# Directions
Start at the top line and retype the data exactly through to the end.

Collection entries
+++

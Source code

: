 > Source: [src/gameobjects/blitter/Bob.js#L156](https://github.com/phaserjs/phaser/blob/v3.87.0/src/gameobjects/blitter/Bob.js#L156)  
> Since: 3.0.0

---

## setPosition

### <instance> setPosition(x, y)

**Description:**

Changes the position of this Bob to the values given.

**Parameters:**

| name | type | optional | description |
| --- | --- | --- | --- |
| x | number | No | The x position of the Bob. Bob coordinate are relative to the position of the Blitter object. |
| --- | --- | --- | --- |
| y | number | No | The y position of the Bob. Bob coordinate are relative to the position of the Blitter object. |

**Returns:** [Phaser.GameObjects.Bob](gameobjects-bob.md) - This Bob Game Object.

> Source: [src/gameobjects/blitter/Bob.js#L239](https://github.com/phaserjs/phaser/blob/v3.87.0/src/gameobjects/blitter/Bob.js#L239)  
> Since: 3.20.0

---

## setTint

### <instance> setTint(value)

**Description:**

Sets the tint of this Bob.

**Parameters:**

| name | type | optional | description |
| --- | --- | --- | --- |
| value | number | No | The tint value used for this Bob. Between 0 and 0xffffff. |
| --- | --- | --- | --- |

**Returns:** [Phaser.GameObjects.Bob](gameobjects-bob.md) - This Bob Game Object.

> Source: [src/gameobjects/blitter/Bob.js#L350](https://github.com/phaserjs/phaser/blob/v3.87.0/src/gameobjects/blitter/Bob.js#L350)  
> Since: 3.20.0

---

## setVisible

+++

# Reply
Source code

: > Source: [src/gameobjects/blitter/Bob.js#L156](https://github.com/phaserjs/phaser/blob/v3.87.0/src/gameobjects/blitter/Bob.js#L156)  
> Since: 3.0.0

---

## setPosition

### <instance> setPosition(x, y)

**Description:**

Changes the position of this Bob to the values given.

**Parameters:**

| name | type | optional | description |
| --- | --- | --- | --- |
| x | number | No | The x position of the Bob. Bob coordinate are relative to the position of the Blitter object. |
| --- | --- | --- | --- |
| y | number | No | The y position of the Bob. Bob coordinate are relative to the position of the Blitter object. |

**Returns:** [Phaser.GameObjects.Bob](gameobjects-bob.md) - This Bob Game Object.

> Source: [src/gameobjects/blitter/Bob.js#L239](https://github.com/phaserjs/phaser/blob/v3.87.0/src/gameobjects/blitter/Bob.js#L239)  
> Since: 3.20.0

---

## setTint

### <instance> setTint(value)

**Description:**

Sets the tint of this Bob.

**Parameters:**

| name | type | optional | description |
| --- | --- | --- | --- |
| value | number | No | The tint value used for this Bob. Between 0 and 0xffffff. |
| --- | --- | --- | --- |

**Returns:** [Phaser.GameObjects.Bob](gameobjects-bob.md) - This Bob Game Object.

> Source: [src/gameobjects/blitter/Bob.js#L350](https://github.com/phaserjs/phaser/blob/v3.87.0/src/gameobjects/blitter/Bob.js#L350)  
> Since: 3.20.0

---

## setVisible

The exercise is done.